From the line with "### Projects" through the line with "### Education", repeat the entries verbatim, both end lines included, and add nothing.

***** Excerpted records

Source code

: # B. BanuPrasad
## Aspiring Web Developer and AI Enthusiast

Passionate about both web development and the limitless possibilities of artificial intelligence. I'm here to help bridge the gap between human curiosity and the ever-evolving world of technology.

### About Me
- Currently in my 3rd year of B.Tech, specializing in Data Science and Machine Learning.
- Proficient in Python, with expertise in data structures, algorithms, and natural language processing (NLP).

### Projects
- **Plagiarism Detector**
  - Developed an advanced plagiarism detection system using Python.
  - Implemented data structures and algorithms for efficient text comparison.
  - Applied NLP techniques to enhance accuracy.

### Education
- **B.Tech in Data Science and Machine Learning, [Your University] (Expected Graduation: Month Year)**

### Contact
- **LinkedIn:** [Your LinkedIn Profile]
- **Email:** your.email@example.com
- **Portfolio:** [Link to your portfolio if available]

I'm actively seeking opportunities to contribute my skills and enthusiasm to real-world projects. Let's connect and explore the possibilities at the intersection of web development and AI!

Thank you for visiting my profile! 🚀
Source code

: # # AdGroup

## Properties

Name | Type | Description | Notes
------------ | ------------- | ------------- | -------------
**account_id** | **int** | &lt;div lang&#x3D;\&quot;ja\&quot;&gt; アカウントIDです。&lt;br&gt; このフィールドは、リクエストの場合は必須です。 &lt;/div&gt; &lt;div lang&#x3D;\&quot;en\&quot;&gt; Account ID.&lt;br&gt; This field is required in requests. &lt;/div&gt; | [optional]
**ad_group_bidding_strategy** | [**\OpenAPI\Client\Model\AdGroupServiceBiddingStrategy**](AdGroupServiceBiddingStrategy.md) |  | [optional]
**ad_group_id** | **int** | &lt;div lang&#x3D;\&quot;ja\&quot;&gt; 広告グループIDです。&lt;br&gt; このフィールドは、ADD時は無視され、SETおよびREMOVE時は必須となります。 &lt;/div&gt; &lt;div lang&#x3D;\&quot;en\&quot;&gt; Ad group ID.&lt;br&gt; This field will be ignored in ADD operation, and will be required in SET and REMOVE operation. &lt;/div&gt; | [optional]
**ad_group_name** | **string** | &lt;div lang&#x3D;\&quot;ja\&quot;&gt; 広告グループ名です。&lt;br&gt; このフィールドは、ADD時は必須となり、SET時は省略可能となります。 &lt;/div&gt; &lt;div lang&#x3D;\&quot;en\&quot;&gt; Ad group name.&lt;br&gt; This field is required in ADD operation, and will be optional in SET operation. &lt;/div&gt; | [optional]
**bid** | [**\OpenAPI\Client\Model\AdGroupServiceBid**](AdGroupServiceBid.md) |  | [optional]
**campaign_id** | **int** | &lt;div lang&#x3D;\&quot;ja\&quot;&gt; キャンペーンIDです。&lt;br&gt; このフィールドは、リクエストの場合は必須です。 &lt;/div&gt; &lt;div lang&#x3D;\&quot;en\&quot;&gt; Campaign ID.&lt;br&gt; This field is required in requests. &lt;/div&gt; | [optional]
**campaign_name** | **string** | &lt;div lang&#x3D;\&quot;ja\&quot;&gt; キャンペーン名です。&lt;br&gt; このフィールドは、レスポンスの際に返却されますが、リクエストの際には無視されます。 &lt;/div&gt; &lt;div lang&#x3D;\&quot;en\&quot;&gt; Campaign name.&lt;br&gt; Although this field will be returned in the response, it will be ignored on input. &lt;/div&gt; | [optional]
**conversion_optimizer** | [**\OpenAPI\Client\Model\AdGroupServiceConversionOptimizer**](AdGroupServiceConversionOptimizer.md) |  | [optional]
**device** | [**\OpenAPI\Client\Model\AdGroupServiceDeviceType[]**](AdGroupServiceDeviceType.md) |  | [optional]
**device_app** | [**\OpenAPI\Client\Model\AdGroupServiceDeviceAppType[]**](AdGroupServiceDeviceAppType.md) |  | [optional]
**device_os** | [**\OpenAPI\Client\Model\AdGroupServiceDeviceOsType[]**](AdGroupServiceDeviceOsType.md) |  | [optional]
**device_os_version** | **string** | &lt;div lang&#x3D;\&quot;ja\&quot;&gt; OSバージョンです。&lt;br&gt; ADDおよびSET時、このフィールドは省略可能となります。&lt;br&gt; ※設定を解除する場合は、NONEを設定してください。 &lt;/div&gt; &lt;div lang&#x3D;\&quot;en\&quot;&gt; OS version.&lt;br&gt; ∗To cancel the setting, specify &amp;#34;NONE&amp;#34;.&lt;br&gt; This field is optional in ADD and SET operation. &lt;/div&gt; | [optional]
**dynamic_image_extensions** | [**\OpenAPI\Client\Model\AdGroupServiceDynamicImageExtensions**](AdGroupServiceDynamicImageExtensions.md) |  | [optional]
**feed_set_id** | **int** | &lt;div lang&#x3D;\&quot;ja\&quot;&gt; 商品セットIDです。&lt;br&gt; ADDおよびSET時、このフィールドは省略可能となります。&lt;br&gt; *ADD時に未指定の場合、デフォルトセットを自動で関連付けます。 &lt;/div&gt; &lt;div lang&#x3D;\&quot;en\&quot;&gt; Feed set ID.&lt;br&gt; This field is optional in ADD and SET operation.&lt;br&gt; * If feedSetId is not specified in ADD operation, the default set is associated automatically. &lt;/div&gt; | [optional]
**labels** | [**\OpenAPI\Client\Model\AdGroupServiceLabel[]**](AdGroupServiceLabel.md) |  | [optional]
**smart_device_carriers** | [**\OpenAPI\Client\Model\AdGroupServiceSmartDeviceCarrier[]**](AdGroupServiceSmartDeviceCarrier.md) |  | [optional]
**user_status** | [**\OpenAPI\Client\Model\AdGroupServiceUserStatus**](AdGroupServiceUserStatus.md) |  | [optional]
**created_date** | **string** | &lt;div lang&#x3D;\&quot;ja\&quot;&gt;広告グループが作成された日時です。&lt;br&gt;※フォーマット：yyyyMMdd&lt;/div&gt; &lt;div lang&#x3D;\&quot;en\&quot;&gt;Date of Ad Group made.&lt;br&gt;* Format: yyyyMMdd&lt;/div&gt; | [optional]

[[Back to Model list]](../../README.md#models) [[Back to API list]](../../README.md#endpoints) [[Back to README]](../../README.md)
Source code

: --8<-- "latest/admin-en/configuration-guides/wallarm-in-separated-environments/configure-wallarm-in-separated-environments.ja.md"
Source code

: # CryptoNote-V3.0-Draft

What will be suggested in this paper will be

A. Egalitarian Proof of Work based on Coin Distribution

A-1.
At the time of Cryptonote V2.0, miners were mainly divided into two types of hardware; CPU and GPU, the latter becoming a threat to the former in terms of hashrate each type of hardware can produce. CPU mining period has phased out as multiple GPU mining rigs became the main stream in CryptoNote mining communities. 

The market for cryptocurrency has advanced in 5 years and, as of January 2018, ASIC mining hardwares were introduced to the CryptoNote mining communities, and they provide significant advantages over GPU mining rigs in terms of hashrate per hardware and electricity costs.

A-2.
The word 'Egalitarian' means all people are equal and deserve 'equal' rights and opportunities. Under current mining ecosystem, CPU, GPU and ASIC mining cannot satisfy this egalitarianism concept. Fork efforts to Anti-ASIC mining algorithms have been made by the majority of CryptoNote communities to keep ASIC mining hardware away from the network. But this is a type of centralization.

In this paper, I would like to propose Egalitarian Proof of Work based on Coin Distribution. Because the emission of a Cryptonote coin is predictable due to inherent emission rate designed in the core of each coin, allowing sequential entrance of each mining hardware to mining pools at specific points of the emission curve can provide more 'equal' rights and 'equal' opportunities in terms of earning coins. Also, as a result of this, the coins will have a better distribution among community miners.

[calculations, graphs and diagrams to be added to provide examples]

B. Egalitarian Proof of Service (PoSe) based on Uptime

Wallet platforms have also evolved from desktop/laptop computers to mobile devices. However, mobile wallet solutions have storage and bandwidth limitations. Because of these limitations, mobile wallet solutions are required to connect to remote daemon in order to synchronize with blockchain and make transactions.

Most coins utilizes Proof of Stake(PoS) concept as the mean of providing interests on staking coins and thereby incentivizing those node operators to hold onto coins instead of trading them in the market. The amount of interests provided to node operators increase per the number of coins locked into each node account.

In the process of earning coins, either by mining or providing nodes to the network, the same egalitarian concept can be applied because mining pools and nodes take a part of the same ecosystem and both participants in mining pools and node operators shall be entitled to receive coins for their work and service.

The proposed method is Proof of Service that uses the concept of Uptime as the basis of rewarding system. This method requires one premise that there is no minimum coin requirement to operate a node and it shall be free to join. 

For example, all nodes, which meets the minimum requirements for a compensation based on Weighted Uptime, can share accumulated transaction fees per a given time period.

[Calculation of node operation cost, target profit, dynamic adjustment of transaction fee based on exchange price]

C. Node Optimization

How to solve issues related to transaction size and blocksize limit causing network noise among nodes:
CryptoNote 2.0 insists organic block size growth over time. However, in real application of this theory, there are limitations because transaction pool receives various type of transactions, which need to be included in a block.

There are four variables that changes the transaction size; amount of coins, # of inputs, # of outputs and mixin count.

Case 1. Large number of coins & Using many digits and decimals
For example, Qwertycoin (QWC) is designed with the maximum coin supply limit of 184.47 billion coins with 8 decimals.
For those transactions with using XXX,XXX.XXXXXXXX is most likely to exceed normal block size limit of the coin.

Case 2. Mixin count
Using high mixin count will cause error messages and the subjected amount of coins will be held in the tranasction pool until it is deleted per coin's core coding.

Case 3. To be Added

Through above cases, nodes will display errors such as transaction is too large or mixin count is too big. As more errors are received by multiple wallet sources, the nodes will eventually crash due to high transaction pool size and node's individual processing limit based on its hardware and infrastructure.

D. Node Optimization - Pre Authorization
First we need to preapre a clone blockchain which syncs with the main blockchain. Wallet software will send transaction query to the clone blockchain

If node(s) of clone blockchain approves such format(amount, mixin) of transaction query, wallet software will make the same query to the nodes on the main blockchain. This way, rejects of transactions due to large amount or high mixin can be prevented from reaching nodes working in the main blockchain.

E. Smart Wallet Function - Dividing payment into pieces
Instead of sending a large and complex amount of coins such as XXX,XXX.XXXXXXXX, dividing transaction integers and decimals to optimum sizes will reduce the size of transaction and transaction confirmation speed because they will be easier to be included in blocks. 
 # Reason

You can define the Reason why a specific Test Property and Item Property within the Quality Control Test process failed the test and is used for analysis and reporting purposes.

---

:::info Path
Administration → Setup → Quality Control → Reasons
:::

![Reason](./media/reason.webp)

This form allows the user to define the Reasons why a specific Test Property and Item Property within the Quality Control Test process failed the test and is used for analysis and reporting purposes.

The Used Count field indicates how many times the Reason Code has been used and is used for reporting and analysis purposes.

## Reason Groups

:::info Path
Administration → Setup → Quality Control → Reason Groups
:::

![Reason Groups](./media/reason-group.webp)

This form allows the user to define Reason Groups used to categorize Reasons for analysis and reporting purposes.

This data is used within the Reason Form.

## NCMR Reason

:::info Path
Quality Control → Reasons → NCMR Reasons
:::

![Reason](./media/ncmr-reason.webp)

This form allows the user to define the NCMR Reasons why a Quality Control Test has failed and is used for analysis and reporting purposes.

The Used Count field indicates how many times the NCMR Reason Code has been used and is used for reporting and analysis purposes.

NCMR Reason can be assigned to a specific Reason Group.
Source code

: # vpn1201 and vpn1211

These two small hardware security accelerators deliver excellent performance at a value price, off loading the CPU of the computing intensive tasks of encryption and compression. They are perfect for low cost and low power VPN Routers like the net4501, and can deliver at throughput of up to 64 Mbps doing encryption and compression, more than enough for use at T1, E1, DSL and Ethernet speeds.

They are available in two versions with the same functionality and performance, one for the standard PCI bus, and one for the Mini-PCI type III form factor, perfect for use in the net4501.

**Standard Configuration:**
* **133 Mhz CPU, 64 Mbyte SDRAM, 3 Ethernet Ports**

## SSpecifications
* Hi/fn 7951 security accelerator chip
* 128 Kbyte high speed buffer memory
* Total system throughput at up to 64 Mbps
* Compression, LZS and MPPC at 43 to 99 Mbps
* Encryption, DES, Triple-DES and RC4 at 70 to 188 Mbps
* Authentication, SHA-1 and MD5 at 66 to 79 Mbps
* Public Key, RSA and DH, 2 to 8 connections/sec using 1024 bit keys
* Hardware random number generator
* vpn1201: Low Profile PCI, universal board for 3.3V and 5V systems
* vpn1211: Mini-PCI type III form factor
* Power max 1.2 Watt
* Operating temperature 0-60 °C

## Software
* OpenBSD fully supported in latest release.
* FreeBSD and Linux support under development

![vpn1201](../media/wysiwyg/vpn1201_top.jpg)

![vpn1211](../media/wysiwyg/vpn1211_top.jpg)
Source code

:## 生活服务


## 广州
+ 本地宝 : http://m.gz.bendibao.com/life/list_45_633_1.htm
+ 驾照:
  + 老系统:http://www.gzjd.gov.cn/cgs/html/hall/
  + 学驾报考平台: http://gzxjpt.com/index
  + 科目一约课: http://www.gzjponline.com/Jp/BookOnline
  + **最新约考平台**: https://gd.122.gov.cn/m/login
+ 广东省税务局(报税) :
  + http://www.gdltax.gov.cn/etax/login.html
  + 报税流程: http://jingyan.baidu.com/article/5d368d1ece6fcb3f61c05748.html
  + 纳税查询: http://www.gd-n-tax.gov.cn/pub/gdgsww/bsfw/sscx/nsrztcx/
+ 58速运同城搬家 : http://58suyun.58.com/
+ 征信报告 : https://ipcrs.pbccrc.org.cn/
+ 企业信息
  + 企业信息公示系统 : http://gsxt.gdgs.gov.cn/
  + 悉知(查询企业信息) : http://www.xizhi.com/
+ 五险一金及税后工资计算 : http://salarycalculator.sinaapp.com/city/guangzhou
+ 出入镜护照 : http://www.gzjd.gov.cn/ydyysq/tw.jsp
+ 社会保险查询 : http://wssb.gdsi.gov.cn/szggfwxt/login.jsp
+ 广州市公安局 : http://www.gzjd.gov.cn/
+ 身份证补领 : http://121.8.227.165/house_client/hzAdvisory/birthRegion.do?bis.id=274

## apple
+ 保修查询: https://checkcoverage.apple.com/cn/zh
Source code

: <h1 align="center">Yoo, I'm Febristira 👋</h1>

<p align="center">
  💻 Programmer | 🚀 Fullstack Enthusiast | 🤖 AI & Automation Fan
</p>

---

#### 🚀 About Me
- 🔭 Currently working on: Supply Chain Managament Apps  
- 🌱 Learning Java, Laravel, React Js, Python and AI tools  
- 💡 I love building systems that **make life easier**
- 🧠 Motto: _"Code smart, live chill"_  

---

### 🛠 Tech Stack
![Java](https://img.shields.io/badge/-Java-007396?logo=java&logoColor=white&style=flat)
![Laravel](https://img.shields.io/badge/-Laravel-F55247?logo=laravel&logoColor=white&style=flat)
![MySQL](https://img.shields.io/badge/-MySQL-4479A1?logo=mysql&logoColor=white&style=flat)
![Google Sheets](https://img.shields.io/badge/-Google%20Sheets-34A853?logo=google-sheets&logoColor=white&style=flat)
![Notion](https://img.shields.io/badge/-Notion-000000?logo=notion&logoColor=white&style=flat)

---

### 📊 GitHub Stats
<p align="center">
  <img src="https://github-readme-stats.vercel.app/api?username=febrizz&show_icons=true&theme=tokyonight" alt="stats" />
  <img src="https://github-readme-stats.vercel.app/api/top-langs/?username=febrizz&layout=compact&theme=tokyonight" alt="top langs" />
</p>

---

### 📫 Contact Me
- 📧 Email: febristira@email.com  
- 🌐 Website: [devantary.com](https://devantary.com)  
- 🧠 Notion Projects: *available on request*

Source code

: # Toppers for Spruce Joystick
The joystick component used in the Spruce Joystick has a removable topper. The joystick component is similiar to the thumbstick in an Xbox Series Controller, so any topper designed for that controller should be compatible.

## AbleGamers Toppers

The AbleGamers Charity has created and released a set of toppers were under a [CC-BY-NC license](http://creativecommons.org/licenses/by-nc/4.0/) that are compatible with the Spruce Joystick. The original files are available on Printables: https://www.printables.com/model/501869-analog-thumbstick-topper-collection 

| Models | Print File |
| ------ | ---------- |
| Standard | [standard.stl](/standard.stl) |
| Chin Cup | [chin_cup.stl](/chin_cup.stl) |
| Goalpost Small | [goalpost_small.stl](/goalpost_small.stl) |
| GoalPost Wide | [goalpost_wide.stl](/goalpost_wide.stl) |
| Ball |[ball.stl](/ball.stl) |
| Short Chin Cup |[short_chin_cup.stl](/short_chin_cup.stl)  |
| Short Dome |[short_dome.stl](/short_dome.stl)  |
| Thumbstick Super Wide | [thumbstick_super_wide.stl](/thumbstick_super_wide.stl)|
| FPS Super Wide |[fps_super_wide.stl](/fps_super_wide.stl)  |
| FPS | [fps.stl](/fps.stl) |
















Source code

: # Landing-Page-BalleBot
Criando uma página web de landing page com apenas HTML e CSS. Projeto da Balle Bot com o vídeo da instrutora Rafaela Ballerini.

**********

* [Written reply]:
### Projects
- **Plagiarism Detector**
  - Developed an advanced plagiarism detection system using Python.
  - Implemented data structures and algorithms for efficient text comparison.
  - Applied NLP techniques to enhance accuracy.

### Education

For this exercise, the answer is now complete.